Doyle Watson, DVM, says that the banks are still making money available for veterinary practice purchases because the business is historically a good risk for bankers. Veterinary practices traditionally only default on their loans one time out of one hundred. And, it appears that so far most practices are weathering the downturn.
“Most practices that are working hard are growing,” says Dr. Watson, the president of Simmons and Associates, Inc., a nationwide practice valuation and sales firm.
While there is uncertainty about whether loan money will continue to be available in the coming months and the direction interest rates might take, “the demand for selling on the sellers’ side has not been impacted and the demand for buying has not changed,” he says.
Overall, the number of loans granted for small businesses in the U.S. appears to be down about 30% on the year, says Mark Edwards, president of the SBA Group at Branch Banking and Trust, Atlanta. But, his bank has capital for loans for veterinary business, and is fairly confident about the near future.
“There are lenders, like us, that are still well capitalized,” he says. “There have been pockets where we have probably seen more practices have issues with repayment. But there are strengths in the banking industry and there is strength in large pockets of the veterinary industry.”

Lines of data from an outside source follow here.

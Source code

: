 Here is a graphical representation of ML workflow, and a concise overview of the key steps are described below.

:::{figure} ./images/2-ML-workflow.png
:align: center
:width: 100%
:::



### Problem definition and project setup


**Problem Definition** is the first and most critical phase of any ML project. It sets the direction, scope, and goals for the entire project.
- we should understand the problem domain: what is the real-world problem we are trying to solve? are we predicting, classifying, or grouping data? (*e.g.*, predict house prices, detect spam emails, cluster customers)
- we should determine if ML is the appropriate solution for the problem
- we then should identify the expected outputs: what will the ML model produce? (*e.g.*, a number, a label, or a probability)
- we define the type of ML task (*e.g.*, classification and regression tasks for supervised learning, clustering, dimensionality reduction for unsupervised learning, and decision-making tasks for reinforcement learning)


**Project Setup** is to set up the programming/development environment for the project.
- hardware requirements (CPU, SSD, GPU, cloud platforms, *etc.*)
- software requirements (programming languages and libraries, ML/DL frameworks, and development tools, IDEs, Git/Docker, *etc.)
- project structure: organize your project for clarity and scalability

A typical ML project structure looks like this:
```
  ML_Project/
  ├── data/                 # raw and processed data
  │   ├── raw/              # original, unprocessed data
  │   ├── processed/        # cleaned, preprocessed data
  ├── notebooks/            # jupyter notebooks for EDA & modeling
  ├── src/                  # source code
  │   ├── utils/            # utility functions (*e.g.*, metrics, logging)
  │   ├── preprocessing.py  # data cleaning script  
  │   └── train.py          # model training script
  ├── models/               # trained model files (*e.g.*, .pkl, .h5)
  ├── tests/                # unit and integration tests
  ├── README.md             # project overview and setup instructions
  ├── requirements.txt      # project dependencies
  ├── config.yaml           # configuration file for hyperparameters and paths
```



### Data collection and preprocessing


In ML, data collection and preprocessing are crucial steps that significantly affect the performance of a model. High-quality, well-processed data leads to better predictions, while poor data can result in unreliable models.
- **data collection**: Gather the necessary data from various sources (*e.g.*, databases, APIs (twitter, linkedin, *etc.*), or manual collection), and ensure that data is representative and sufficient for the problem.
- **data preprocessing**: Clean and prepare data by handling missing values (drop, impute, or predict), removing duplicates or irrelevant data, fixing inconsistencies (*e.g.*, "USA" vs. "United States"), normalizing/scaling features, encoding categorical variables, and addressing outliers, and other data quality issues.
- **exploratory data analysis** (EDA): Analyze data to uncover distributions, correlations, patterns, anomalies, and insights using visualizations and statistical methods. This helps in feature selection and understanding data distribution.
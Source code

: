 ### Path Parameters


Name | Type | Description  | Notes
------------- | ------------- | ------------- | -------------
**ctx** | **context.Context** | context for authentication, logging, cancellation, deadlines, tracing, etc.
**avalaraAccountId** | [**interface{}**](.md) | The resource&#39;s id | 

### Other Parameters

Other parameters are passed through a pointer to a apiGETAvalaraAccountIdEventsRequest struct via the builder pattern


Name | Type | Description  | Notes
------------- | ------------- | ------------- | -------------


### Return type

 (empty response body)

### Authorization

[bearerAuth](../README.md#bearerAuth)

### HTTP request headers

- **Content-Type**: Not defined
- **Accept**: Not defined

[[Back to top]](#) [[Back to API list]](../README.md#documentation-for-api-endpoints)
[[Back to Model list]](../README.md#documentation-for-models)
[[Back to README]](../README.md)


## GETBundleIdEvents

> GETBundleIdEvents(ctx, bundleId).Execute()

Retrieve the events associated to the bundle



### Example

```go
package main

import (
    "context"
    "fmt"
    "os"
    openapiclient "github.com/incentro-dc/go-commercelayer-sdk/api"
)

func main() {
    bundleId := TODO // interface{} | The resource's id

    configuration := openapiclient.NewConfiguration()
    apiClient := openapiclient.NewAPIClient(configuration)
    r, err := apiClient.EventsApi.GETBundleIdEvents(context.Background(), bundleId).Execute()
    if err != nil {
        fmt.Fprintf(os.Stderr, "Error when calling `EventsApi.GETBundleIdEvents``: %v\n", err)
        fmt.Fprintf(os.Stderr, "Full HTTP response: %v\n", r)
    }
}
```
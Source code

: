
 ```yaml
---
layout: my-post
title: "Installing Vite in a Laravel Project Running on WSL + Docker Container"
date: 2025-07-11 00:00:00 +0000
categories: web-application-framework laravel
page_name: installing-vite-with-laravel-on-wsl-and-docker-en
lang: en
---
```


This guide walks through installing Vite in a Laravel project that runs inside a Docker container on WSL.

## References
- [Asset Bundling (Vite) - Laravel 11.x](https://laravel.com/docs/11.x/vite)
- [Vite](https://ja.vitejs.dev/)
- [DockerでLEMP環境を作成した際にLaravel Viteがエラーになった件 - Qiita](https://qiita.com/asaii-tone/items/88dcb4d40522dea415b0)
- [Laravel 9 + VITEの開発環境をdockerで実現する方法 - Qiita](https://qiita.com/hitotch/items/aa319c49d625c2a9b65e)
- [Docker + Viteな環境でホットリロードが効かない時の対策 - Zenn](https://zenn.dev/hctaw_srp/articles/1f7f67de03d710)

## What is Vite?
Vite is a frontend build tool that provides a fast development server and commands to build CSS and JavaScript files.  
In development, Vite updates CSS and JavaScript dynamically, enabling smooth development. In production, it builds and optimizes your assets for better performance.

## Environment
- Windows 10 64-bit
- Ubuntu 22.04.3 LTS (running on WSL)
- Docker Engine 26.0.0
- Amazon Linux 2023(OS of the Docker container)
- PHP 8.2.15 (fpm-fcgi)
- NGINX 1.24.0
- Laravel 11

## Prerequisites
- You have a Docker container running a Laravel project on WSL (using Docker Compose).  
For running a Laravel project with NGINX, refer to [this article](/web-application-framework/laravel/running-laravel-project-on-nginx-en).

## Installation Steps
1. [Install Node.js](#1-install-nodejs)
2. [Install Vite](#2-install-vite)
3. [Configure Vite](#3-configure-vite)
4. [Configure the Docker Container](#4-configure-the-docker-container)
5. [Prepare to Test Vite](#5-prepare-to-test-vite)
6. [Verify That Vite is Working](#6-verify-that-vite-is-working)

Vince Dailey, a senior loan officer with North Carolina-based Live Oak Bank, a bank that was founded to fund veterinarians, says he thinks applications for veterinary loans have fallen off slightly in recent months, but only because some are uncertain and are waiting.
“Everybody is becoming a little more cautious,” he says. “I think if anyone watches the news it makes them very nervous right now.”
The near future is uncertain, Mr. Dailey says. But lending for the veterinary business is not going to be hampered by a lack of available capital. Rather, the ability of veterinarians to secure lending is going to depend on how well the industry and practices perform in this economy.
So far, the veterinary industry seems to be faring well in the downturn. Although many veterinarians believe their clients are holding off on services, the hard numbers that are available suggest the industry is rather robust.
“It just depends on how the consumer holds up here,” Mr. Dailey says. “I think people might just be a little tighter for awhile.”